Allows a program to traverse all fields of a table. Its first argument is a table and its second argument is an index in this table. next returns the next index of the table and its associated value. When called with nil as its second argument, next returns an initial index and its associated value. When called with the last index, or with nil in an empty table, next returns nil. If the second argument is absent, then it is interpreted as nil. In particular, you can use next(t) to check whether a table is empty.

The order in which the indices are enumerated is not specified, even for numeric indices. (To traverse a table in numeric order, use a numerical for or the ipairs function.)

The behavior of next is undefined if, during the traversal, you assign any value to a non-existent field in the table. You may however modify existing fields. In particular, you may clear existing fields.

That last paragraph makes me think I should be allowed to do what I just did, at least if “field” means table element. It’s pretty clear that I cannot. Without seeing the code for next we may be stuck. I have one more idea to try:

function Universe:findCollisions()
    local needNewWave = true
    for i,a in pairs(clone(self.asteroids)) do -- clone the table
        needNewWave = false
        self:checkMissileCollisions(a)
        if self.ship then self:checkShipCollision(a) end
    end
    if needNewWave == true then
        if self.timeOfNextWave == 0 then
            self.timeOfNextWave = self.currentTime + self.timeBetweenWaves
        end
    end
end

function clone(tab)
    local r = {}
    for k,v in pairs(tab) do
        r[k] = v
    end
    return r
end

Here I “just” copied the table and used the copy. It’s no surprise that it now works just fine. We’re no longer editing the table we’re looping over, so no harm is done.

I started to submit a bug report to the Codea forum. I had expected no joy but thought a courteous question might enlighten me. So I created a bug report that built a simple table and iterated over it while deleting some of its elements.

I was unable to make it fail with any reasonable combination of events. This confuses me and makes me wonder what’s going on.

I have one more idea: what if the search loop used the key, not the value, in the processing?

    for a,xxx in pairs(self.asteroids) do

Still fails same way. That’s good, I guess.

Further experimentation finds this:

function Asteroid:split()
    self:bang()
    Splat(self.pos)
    if self.scale ~= 4 then
        Asteroid(self.pos, self.scale//2)
        Asteroid(self.pos, self.scale//2)
    end
    U.asteroids[self] = nil
end

Doing the deletion last makes the defect not happen.

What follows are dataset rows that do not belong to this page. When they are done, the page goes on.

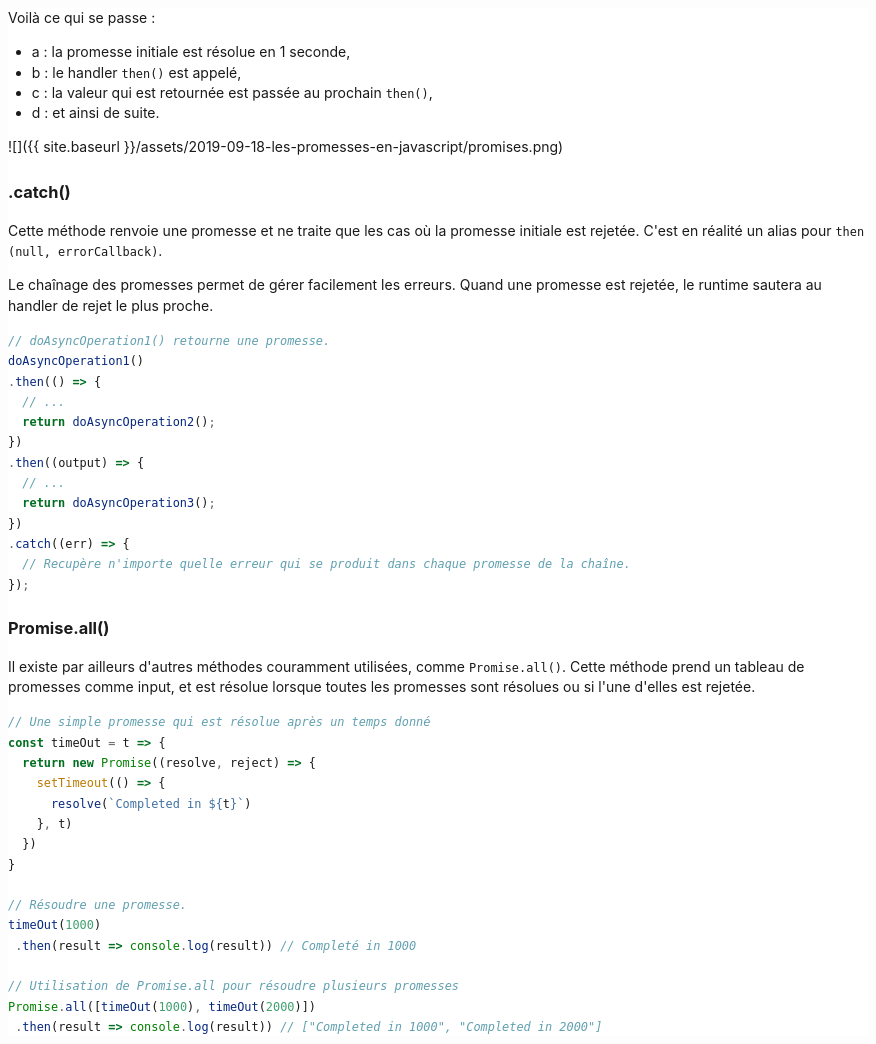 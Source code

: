 Voilà ce qui se passe :

- a : la promesse initiale est résolue en 1 seconde,
- b : le handler `then()` est appelé,
- c : la valeur qui est retournée est passée au prochain `then()`,
- d : et ainsi de suite.

![]({{ site.baseurl }}/assets/2019-09-18-les-promesses-en-javascript/promises.png)

### .catch()

Cette méthode renvoie une promesse et ne traite que les cas où la promesse initiale est rejetée. C'est en réalité un alias pour `then(null, errorCallback)`.

Le chaînage des promesses permet de gérer facilement les erreurs. Quand une promesse est rejetée, le runtime sautera au handler de rejet le plus proche.

```javascript
// doAsyncOperation1() retourne une promesse.
doAsyncOperation1()
.then(() => {
  // ...
  return doAsyncOperation2();
})
.then((output) => {
  // ...
  return doAsyncOperation3();
})
.catch((err) => {
  // Recupère n'importe quelle erreur qui se produit dans chaque promesse de la chaîne.
});
```

### Promise.all()

Il existe par ailleurs d'autres méthodes couramment utilisées, comme `Promise.all()`. Cette méthode prend un tableau de promesses comme input, et est résolue lorsque toutes les promesses sont résolues ou si l'une d'elles est rejetée.

```javascript
// Une simple promesse qui est résolue après un temps donné
const timeOut = t => {
  return new Promise((resolve, reject) => {
    setTimeout(() => {
      resolve(`Completed in ${t}`)
    }, t)
  })
}

// Résoudre une promesse.
timeOut(1000)
 .then(result => console.log(result)) // Completé in 1000

// Utilisation de Promise.all pour résoudre plusieurs promesses
Promise.all([timeOut(1000), timeOut(2000)])
 .then(result => console.log(result)) // ["Completed in 1000", "Completed in 2000"]
```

Something in the creation of new ones is breaking it. Creating just one is sufficient. But wait:

Read that last bit from pgl.yoyo.org:

The behavior of next is undefined if, during the traversal, you assign any value to a non-existent field in the table. You may however modify existing fields. In particular, you may clear existing fields.

That basically says that we can’t do what I’m doing, namely adding new things to the table … unless I’m happy with “undefined” behavior. But what’s interesting is that the problem doesn’t happen unless I clear the field. That’s not going to help me in a court of law, because since I have to both delete and add to cause the problem, the results are undefined so take it or leave it.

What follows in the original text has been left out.